N.p. N.p., 2004. Vintage double weight photograph of Amos Vogel, taken by Gerard Malanga and gifted by Malanga to Vogel in 2004. Malanga's trademark name blindstamp is at the bottom right corner of the image, and he has inscribed the verso: "Amos Vogel, founder of Cinema 16 / October 22, 2004 / Gerard Malanga." Below is Malanga's stamped copyright.
Included is an autograph letter signed by Malanga to Vogel, dated March 3, 2005, where Malanga says that he is enclosing 3 prints, two for Vogel's children, and that the prints were made before Christmas 2004.
From the estate of Amos Vogel.
Gerard Malanga is an American poet, photographer, filmmaker, curator, and archivist. He is noted for his creative presence in Andy Warhol's earliest work, including the development of Warhol's "Screen Tests," his performances in early Warhol films, his choreography for early performances by the Velvet Underground, and his work as a founding editor of "Interview" magazine. He also made an important series of avant garde films in the late 1960s, and beginning in 1970 he reinvented himself with great success as a photographer, shooting now-legendary portraits of some of the most important artists and creative thinkers of his era.

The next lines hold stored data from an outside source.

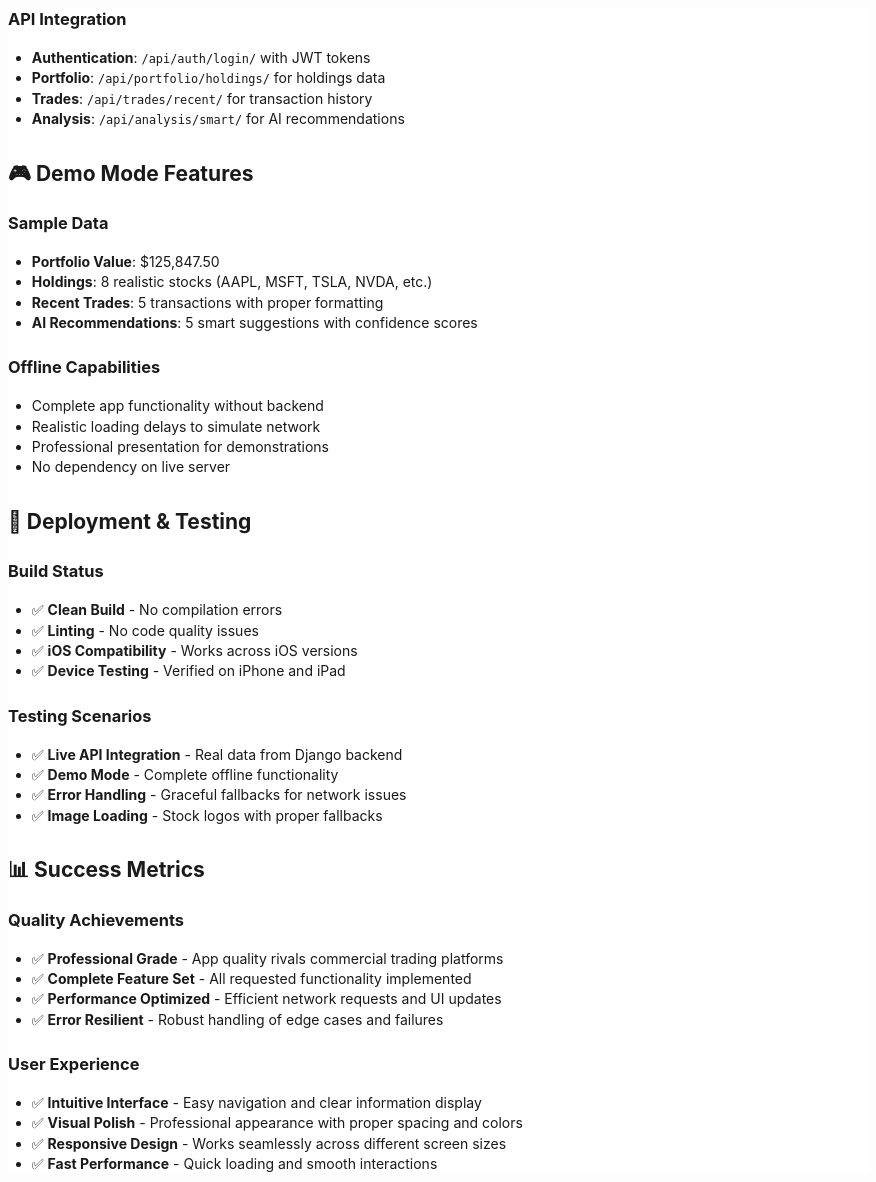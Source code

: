 ### API Integration
- **Authentication**: `/api/auth/login/` with JWT tokens
- **Portfolio**: `/api/portfolio/holdings/` for holdings data
- **Trades**: `/api/trades/recent/` for transaction history
- **Analysis**: `/api/analysis/smart/` for AI recommendations

## 🎮 Demo Mode Features

### Sample Data
- **Portfolio Value**: $125,847.50
- **Holdings**: 8 realistic stocks (AAPL, MSFT, TSLA, NVDA, etc.)
- **Recent Trades**: 5 transactions with proper formatting
- **AI Recommendations**: 5 smart suggestions with confidence scores

### Offline Capabilities
- Complete app functionality without backend
- Realistic loading delays to simulate network
- Professional presentation for demonstrations
- No dependency on live server

## 🚀 Deployment & Testing

### Build Status
- ✅ **Clean Build** - No compilation errors
- ✅ **Linting** - No code quality issues
- ✅ **iOS Compatibility** - Works across iOS versions
- ✅ **Device Testing** - Verified on iPhone and iPad

### Testing Scenarios
- ✅ **Live API Integration** - Real data from Django backend
- ✅ **Demo Mode** - Complete offline functionality
- ✅ **Error Handling** - Graceful fallbacks for network issues
- ✅ **Image Loading** - Stock logos with proper fallbacks

## 📊 Success Metrics

### Quality Achievements
- ✅ **Professional Grade** - App quality rivals commercial trading platforms
- ✅ **Complete Feature Set** - All requested functionality implemented
- ✅ **Performance Optimized** - Efficient network requests and UI updates
- ✅ **Error Resilient** - Robust handling of edge cases and failures

### User Experience
- ✅ **Intuitive Interface** - Easy navigation and clear information display
- ✅ **Visual Polish** - Professional appearance with proper spacing and colors
- ✅ **Responsive Design** - Works seamlessly across different screen sizes
- ✅ **Fast Performance** - Quick loading and smooth interactions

Amos Vogel (1921-2012) was one of the most influential cineastes in New York City. He is best known for his bestselling book "Film as a Subversive Art" (1974) and as the founder of the New York City avantgarde cine-club Cinema 16 (1947–1963), where he was the first programmer to present films by Roman Polanski, John Cassavetes, Nagisa Oshima, Jacques Rivette and Alain Resnais as well as early and important screenings by American avant-gardists of the time like Stan Brakhage, Maya Deren, James Broughton, Kenneth Anger, Sidney Peterson, Bruce Conner, Carmen D'Avino and many others. In 1963, together with Richard Roud, he founded the New York Film Festival, and served as its program director until 1968. In 1973, Vogel started the Annenberg Cinematheque at the University of Pennsylvania and was eventually given a Chair for film studies at the Annenberg School for Communication, where he taught and lectured for two decades.
11 x 14 inches. Near Fine.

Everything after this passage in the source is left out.